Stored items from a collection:
►

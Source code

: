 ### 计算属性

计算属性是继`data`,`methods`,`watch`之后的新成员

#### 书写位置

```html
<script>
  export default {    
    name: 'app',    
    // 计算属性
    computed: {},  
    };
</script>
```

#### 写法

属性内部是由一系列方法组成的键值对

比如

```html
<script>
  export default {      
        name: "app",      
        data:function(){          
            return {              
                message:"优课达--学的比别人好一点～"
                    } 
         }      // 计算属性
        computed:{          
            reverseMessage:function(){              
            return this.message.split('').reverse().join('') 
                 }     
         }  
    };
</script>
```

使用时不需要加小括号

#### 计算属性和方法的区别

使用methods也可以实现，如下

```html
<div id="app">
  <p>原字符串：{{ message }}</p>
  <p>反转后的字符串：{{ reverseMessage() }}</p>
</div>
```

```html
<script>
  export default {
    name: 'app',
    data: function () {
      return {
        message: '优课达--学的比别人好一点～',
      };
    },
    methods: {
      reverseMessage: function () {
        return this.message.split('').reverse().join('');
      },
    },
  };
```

◄
►

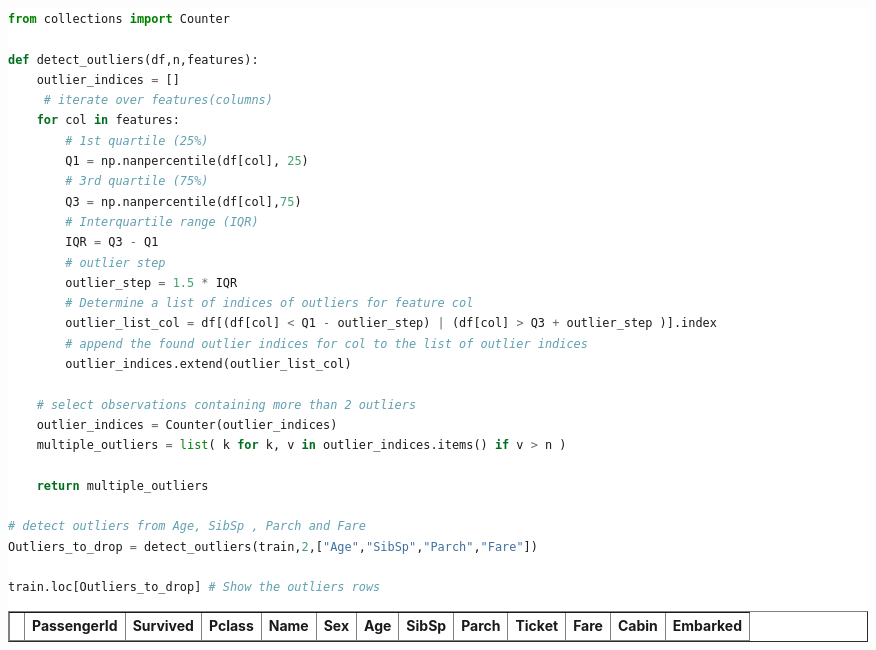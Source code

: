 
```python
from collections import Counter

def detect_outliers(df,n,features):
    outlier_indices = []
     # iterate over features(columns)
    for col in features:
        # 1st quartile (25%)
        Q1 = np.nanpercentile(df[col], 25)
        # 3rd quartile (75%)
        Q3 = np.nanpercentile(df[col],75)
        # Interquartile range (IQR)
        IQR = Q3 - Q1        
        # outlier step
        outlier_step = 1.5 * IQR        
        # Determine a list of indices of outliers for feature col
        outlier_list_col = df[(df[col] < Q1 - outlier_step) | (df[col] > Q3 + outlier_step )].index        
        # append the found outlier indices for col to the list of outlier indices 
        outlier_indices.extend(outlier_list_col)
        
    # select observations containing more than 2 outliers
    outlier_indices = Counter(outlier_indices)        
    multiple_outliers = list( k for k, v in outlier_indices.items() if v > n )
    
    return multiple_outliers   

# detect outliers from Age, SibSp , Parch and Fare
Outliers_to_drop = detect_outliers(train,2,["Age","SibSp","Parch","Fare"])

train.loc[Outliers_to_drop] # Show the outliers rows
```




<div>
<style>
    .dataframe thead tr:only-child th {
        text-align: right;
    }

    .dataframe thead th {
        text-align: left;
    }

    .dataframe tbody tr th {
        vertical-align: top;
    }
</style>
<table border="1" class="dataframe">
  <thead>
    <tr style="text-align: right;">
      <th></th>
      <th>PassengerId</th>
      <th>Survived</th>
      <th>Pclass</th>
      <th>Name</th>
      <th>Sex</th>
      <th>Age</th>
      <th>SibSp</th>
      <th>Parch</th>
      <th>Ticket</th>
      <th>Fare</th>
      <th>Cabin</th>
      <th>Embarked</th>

◄

Task directions: Of the entries above, repeat exactly the lines from the line with "thead tr:only-child th" through the line with "<th>Embarked</th>", both of them included.

Answer for this exercise:
    .dataframe thead tr:only-child th {
        text-align: right;
    }

    .dataframe thead th {
        text-align: left;
    }

    .dataframe tbody tr th {
        vertical-align: top;
    }
</style>
<table border="1" class="dataframe">
  <thead>
    <tr style="text-align: right;">
      <th></th>
      <th>PassengerId</th>
      <th>Survived</th>
      <th>Pclass</th>
      <th>Name</th>
      <th>Sex</th>
      <th>Age</th>
      <th>SibSp</th>
      <th>Parch</th>
      <th>Ticket</th>
      <th>Fare</th>
      <th>Cabin</th>
      <th>Embarked</th>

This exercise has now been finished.